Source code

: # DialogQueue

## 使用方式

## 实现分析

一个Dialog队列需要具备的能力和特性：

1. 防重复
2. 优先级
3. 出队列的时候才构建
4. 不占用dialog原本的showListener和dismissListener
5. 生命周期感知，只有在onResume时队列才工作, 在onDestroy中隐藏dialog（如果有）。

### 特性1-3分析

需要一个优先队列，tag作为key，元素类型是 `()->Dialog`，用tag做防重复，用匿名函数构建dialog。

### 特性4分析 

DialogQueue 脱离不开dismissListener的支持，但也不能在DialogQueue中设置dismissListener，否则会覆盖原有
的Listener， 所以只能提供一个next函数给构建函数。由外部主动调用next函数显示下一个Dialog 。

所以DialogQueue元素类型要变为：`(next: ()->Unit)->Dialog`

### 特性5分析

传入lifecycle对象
* * *
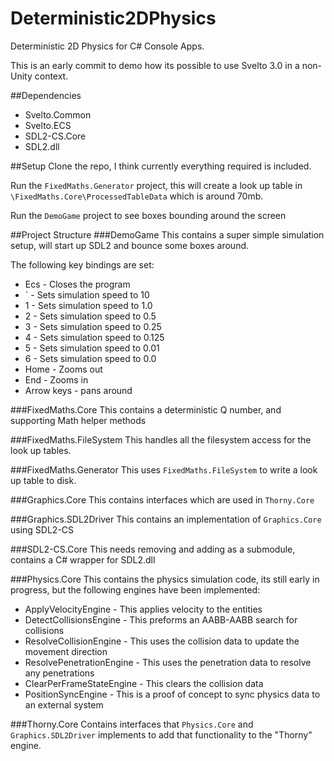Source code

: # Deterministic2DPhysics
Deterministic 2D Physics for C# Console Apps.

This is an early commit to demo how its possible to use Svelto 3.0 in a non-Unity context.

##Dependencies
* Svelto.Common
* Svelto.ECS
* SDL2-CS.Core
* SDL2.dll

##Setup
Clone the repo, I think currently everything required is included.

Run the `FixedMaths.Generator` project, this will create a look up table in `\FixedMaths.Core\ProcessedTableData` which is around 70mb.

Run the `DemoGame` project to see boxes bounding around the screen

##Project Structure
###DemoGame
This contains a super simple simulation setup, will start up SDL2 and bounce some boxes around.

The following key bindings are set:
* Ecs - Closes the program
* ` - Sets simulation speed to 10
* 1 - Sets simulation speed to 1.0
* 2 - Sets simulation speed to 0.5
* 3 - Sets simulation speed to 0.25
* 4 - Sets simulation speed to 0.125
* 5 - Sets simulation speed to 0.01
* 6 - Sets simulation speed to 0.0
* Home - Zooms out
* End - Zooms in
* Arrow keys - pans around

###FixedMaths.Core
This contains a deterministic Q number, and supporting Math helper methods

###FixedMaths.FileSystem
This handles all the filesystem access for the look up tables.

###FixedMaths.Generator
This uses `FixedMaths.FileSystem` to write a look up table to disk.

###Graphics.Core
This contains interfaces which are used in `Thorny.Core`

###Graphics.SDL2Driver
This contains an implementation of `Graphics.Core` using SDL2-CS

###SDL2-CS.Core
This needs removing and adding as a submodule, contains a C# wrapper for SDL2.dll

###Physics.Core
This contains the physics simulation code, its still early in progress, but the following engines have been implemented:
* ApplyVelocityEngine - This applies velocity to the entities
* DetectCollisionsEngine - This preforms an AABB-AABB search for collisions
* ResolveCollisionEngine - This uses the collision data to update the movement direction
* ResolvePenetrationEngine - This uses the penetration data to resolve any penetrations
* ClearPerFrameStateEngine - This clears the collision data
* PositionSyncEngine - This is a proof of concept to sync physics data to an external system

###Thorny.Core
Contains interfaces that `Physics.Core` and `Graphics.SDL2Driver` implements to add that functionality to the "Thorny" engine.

**Problem to work on:**
Among the entries above, the line containing "speed to 0.25", the line containing "This needs removing", and all lines between them are to be restated word for word; nothing else belongs in the reply.

**Exercise answer:**
* 3 - Sets simulation speed to 0.25
* 4 - Sets simulation speed to 0.125
* 5 - Sets simulation speed to 0.01
* 6 - Sets simulation speed to 0.0
* Home - Zooms out
* End - Zooms in
* Arrow keys - pans around

###FixedMaths.Core
This contains a deterministic Q number, and supporting Math helper methods

###FixedMaths.FileSystem
This handles all the filesystem access for the look up tables.

###FixedMaths.Generator
This uses `FixedMaths.FileSystem` to write a look up table to disk.

###Graphics.Core
This contains interfaces which are used in `Thorny.Core`

###Graphics.SDL2Driver
This contains an implementation of `Graphics.Core` using SDL2-CS

###SDL2-CS.Core
This needs removing and adding as a submodule, contains a C# wrapper for SDL2.dll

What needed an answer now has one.